> [Assignment]: Repeat every record exactly as written, but leave out the pictures.

> [Input material]:
== Segment start ==

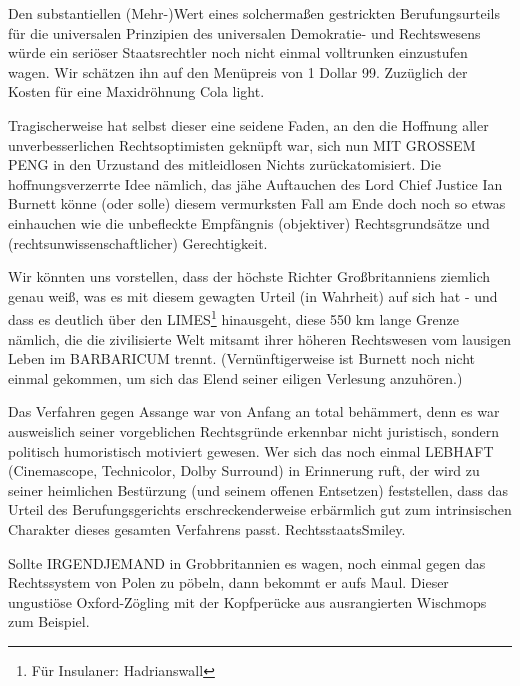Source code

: \begin{multicols}{2}
Den substantiellen (Mehr-)Wert eines solchermaßen gestrickten Berufungsurteils für die universalen Prinzipien
des universalen Demokratie- und Rechtswesens würde
ein seriöser Staatsrechtler noch nicht einmal volltrunken einzustufen wagen. Wir schätzen ihn auf den Menüpreis von 1 Dollar 99. Zuzüglich der Kosten für eine
Maxidröhnung Cola light.

Tragischerweise hat selbst dieser eine seidene Faden,
an den die Hoffnung aller unverbesserlichen Rechtsoptimisten geknüpft war, sich nun MIT GROSSEM PENG
in den Urzustand des mitleidlosen Nichts zurückatomisiert. Die hoffnungsverzerrte Idee nämlich, das jähe Auftauchen des Lord Chief Justice Ian Burnett könne (oder
solle) diesem vermurksten Fall am Ende doch noch so
etwas einhauchen wie die unbefleckte Empfängnis (objektiver) Rechtsgrundsätze und (rechtsunwissenschaftlicher) Gerechtigkeit.

Wir könnten uns vorstellen, dass der höchste Richter
Großbritanniens ziemlich genau weiß, was es mit diesem gewagten Urteil (in Wahrheit) auf sich hat - und
dass es deutlich über den LIMES\footnote[33]{Für Insulaner: Hadrianswall} hinausgeht, diese 550
km lange Grenze nämlich, die die zivilisierte Welt mitsamt ihrer höheren Rechtswesen vom lausigen Leben
im BARBARICUM trennt. (Vernünftigerweise ist Burnett
noch nicht einmal gekommen, um sich das Elend seiner
eiligen Verlesung anzuhören.)

Das Verfahren gegen Assange war von Anfang an total
behämmert, denn es war ausweislich seiner vorgeblichen Rechtsgründe erkennbar nicht juristisch, sondern
politisch humoristisch motiviert gewesen. Wer sich das
noch einmal LEBHAFT (Cinemascope, Technicolor,
Dolby Surround) in Erinnerung ruft, der wird zu seiner
heimlichen Bestürzung (und seinem offenen Entsetzen) feststellen, dass das Urteil des Berufungsgerichts
erschreckenderweise erbärmlich gut zum intrinsischen
Charakter dieses gesamten Verfahrens passt. RechtsstaatsSmiley.

Sollte IRGENDJEMAND in Grobbritannien es wagen,
noch einmal gegen das Rechtssystem von Polen zu pöbeln, dann bekommt er aufs Maul. Dieser ungustiöse
Oxford-Zögling mit der Kopfperücke aus ausrangierten
Wischmops zum Beispiel.


\end{multicols}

== Segment end ==

> [Reply]:
Source code

: \begin{multicols}{2}
Den substantiellen (Mehr-)Wert eines solchermaßen gestrickten Berufungsurteils für die universalen Prinzipien
des universalen Demokratie- und Rechtswesens würde
ein seriöser Staatsrechtler noch nicht einmal volltrunken einzustufen wagen. Wir schätzen ihn auf den Menüpreis von 1 Dollar 99. Zuzüglich der Kosten für eine
Maxidröhnung Cola light.

Tragischerweise hat selbst dieser eine seidene Faden,
an den die Hoffnung aller unverbesserlichen Rechtsoptimisten geknüpft war, sich nun MIT GROSSEM PENG
in den Urzustand des mitleidlosen Nichts zurückatomisiert. Die hoffnungsverzerrte Idee nämlich, das jähe Auftauchen des Lord Chief Justice Ian Burnett könne (oder
solle) diesem vermurksten Fall am Ende doch noch so
etwas einhauchen wie die unbefleckte Empfängnis (objektiver) Rechtsgrundsätze und (rechtsunwissenschaftlicher) Gerechtigkeit.

Wir könnten uns vorstellen, dass der höchste Richter
Großbritanniens ziemlich genau weiß, was es mit diesem gewagten Urteil (in Wahrheit) auf sich hat - und
dass es deutlich über den LIMES\footnote[33]{Für Insulaner: Hadrianswall} hinausgeht, diese 550
km lange Grenze nämlich, die die zivilisierte Welt mitsamt ihrer höheren Rechtswesen vom lausigen Leben
im BARBARICUM trennt. (Vernünftigerweise ist Burnett
noch nicht einmal gekommen, um sich das Elend seiner
eiligen Verlesung anzuhören.)

Das Verfahren gegen Assange war von Anfang an total
behämmert, denn es war ausweislich seiner vorgeblichen Rechtsgründe erkennbar nicht juristisch, sondern
politisch humoristisch motiviert gewesen. Wer sich das
noch einmal LEBHAFT (Cinemascope, Technicolor,
Dolby Surround) in Erinnerung ruft, der wird zu seiner
heimlichen Bestürzung (und seinem offenen Entsetzen) feststellen, dass das Urteil des Berufungsgerichts
erschreckenderweise erbärmlich gut zum intrinsischen
Charakter dieses gesamten Verfahrens passt. RechtsstaatsSmiley.

Sollte IRGENDJEMAND in Grobbritannien es wagen,
noch einmal gegen das Rechtssystem von Polen zu pöbeln, dann bekommt er aufs Maul. Dieser ungustiöse
Oxford-Zögling mit der Kopfperücke aus ausrangierten
Wischmops zum Beispiel.


\end{multicols}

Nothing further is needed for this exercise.